**Saved entries**

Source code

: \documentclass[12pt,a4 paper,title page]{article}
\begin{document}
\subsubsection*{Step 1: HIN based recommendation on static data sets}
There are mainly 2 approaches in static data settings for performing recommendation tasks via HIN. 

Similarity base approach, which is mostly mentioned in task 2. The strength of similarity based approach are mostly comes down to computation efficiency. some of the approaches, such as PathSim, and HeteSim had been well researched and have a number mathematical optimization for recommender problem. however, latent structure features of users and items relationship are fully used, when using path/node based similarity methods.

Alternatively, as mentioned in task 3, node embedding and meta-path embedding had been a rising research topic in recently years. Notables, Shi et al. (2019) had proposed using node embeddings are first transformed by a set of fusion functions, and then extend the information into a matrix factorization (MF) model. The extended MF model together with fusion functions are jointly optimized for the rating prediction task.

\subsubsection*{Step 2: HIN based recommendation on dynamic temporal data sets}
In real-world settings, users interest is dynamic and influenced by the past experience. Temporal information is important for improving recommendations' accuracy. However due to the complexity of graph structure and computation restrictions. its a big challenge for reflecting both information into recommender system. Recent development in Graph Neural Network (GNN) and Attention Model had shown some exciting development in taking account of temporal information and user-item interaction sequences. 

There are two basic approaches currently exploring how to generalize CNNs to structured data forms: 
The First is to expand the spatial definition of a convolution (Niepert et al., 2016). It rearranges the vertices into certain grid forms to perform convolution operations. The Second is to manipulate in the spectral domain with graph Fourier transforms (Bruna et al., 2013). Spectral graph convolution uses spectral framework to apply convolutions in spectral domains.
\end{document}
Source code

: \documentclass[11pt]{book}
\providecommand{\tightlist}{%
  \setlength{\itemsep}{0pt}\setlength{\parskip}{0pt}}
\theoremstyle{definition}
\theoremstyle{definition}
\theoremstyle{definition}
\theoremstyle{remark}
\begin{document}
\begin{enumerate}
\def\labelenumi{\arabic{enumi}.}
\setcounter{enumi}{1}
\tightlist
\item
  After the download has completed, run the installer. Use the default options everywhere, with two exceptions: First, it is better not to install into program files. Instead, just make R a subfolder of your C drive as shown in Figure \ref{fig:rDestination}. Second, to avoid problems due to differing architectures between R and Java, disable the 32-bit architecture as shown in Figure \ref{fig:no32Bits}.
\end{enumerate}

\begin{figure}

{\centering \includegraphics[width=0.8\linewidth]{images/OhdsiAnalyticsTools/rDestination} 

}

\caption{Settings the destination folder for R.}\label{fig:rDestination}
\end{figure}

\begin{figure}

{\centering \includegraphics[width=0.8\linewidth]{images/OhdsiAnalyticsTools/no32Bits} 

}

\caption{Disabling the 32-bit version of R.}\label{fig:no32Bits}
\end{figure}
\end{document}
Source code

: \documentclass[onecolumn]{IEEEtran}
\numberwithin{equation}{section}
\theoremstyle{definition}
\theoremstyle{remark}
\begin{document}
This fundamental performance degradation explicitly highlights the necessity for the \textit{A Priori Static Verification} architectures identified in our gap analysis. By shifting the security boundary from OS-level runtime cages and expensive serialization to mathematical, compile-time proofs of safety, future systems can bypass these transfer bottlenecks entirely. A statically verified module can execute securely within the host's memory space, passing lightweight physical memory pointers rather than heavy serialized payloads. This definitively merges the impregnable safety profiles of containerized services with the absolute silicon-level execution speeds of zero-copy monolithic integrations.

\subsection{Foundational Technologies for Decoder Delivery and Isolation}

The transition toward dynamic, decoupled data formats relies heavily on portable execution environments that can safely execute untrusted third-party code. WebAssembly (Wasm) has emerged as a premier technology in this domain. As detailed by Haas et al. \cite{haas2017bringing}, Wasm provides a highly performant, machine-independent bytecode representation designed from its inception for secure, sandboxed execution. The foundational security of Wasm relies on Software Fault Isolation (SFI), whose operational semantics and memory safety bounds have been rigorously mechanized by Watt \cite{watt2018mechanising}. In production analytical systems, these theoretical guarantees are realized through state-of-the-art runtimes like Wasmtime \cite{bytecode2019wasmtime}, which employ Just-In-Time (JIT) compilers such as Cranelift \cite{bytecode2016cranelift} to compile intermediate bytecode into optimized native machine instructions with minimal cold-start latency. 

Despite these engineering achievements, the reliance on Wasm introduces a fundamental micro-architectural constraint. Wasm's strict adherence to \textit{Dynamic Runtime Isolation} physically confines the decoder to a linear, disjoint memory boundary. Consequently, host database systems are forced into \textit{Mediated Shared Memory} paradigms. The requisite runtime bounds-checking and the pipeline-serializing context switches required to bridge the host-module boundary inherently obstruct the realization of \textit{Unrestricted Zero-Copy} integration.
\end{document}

**Task instructions**
The records given above are to be repeated in full, exactly.

**Reply to the exercise**
Source code

: \documentclass[12pt,a4 paper,title page]{article}
\begin{document}
\subsubsection*{Step 1: HIN based recommendation on static data sets}
There are mainly 2 approaches in static data settings for performing recommendation tasks via HIN. 

Similarity base approach, which is mostly mentioned in task 2. The strength of similarity based approach are mostly comes down to computation efficiency. some of the approaches, such as PathSim, and HeteSim had been well researched and have a number mathematical optimization for recommender problem. however, latent structure features of users and items relationship are fully used, when using path/node based similarity methods.

Alternatively, as mentioned in task 3, node embedding and meta-path embedding had been a rising research topic in recently years. Notables, Shi et al. (2019) had proposed using node embeddings are first transformed by a set of fusion functions, and then extend the information into a matrix factorization (MF) model. The extended MF model together with fusion functions are jointly optimized for the rating prediction task.

\subsubsection*{Step 2: HIN based recommendation on dynamic temporal data sets}
In real-world settings, users interest is dynamic and influenced by the past experience. Temporal information is important for improving recommendations' accuracy. However due to the complexity of graph structure and computation restrictions. its a big challenge for reflecting both information into recommender system. Recent development in Graph Neural Network (GNN) and Attention Model had shown some exciting development in taking account of temporal information and user-item interaction sequences. 

There are two basic approaches currently exploring how to generalize CNNs to structured data forms: 
The First is to expand the spatial definition of a convolution (Niepert et al., 2016). It rearranges the vertices into certain grid forms to perform convolution operations. The Second is to manipulate in the spectral domain with graph Fourier transforms (Bruna et al., 2013). Spectral graph convolution uses spectral framework to apply convolutions in spectral domains.
\end{document}
Source code

: \documentclass[11pt]{book}
\providecommand{\tightlist}{%
  \setlength{\itemsep}{0pt}\setlength{\parskip}{0pt}}
\theoremstyle{definition}
\theoremstyle{definition}
\theoremstyle{definition}
\theoremstyle{remark}
\begin{document}
\begin{enumerate}
\def\labelenumi{\arabic{enumi}.}
\setcounter{enumi}{1}
\tightlist
\item
  After the download has completed, run the installer. Use the default options everywhere, with two exceptions: First, it is better not to install into program files. Instead, just make R a subfolder of your C drive as shown in Figure \ref{fig:rDestination}. Second, to avoid problems due to differing architectures between R and Java, disable the 32-bit architecture as shown in Figure \ref{fig:no32Bits}.
\end{enumerate}

\begin{figure}

{\centering \includegraphics[width=0.8\linewidth]{images/OhdsiAnalyticsTools/rDestination} 

}

\caption{Settings the destination folder for R.}\label{fig:rDestination}
\end{figure}

\begin{figure}

{\centering \includegraphics[width=0.8\linewidth]{images/OhdsiAnalyticsTools/no32Bits} 

}

\caption{Disabling the 32-bit version of R.}\label{fig:no32Bits}
\end{figure}
\end{document}
Source code

: \documentclass[onecolumn]{IEEEtran}
\numberwithin{equation}{section}
\theoremstyle{definition}
\theoremstyle{remark}
\begin{document}
This fundamental performance degradation explicitly highlights the necessity for the \textit{A Priori Static Verification} architectures identified in our gap analysis. By shifting the security boundary from OS-level runtime cages and expensive serialization to mathematical, compile-time proofs of safety, future systems can bypass these transfer bottlenecks entirely. A statically verified module can execute securely within the host's memory space, passing lightweight physical memory pointers rather than heavy serialized payloads. This definitively merges the impregnable safety profiles of containerized services with the absolute silicon-level execution speeds of zero-copy monolithic integrations.

\subsection{Foundational Technologies for Decoder Delivery and Isolation}

The transition toward dynamic, decoupled data formats relies heavily on portable execution environments that can safely execute untrusted third-party code. WebAssembly (Wasm) has emerged as a premier technology in this domain. As detailed by Haas et al. \cite{haas2017bringing}, Wasm provides a highly performant, machine-independent bytecode representation designed from its inception for secure, sandboxed execution. The foundational security of Wasm relies on Software Fault Isolation (SFI), whose operational semantics and memory safety bounds have been rigorously mechanized by Watt \cite{watt2018mechanising}. In production analytical systems, these theoretical guarantees are realized through state-of-the-art runtimes like Wasmtime \cite{bytecode2019wasmtime}, which employ Just-In-Time (JIT) compilers such as Cranelift \cite{bytecode2016cranelift} to compile intermediate bytecode into optimized native machine instructions with minimal cold-start latency. 

Despite these engineering achievements, the reliance on Wasm introduces a fundamental micro-architectural constraint. Wasm's strict adherence to \textit{Dynamic Runtime Isolation} physically confines the decoder to a linear, disjoint memory boundary. Consequently, host database systems are forced into \textit{Mediated Shared Memory} paradigms. The requisite runtime bounds-checking and the pipeline-serializing context switches required to bridge the host-module boundary inherently obstruct the realization of \textit{Unrestricted Zero-Copy} integration.
\end{document}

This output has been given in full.